▶ [Directions for this task]
Lines in the data below that contain the word "todoAtom" are to be copied.

[Stored entries]
◇ ◇ ◇ ◇

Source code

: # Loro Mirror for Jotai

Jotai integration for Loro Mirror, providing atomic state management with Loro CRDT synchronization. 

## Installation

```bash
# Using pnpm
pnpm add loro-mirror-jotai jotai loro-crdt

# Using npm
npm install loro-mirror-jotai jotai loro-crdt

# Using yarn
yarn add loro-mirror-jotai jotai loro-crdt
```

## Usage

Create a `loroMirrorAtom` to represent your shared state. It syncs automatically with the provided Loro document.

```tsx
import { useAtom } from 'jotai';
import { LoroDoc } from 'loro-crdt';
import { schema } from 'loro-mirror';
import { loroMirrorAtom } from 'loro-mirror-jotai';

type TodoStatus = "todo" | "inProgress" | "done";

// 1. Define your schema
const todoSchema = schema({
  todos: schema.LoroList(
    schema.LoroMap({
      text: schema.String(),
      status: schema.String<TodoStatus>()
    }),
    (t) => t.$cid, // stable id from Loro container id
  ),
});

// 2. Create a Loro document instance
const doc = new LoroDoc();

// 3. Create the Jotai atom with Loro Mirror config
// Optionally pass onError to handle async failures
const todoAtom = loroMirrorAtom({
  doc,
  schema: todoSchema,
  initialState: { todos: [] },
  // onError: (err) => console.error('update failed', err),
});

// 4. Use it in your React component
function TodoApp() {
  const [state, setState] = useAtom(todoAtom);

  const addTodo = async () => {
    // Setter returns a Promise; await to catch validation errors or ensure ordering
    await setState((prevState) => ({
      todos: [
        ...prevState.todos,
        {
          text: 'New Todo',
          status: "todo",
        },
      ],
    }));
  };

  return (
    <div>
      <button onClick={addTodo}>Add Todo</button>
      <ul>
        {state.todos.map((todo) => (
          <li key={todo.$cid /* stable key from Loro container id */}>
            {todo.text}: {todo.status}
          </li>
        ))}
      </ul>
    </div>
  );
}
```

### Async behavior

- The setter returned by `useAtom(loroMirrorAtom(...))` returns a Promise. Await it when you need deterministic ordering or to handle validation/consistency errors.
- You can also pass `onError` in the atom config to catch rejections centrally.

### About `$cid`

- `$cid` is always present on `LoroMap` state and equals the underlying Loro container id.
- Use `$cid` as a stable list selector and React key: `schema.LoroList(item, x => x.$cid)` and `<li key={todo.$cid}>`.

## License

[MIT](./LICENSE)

◇ ◇ ◇ ◇

▶ [Your response]
const todoAtom = loroMirrorAtom({
  const [state, setState] = useAtom(todoAtom);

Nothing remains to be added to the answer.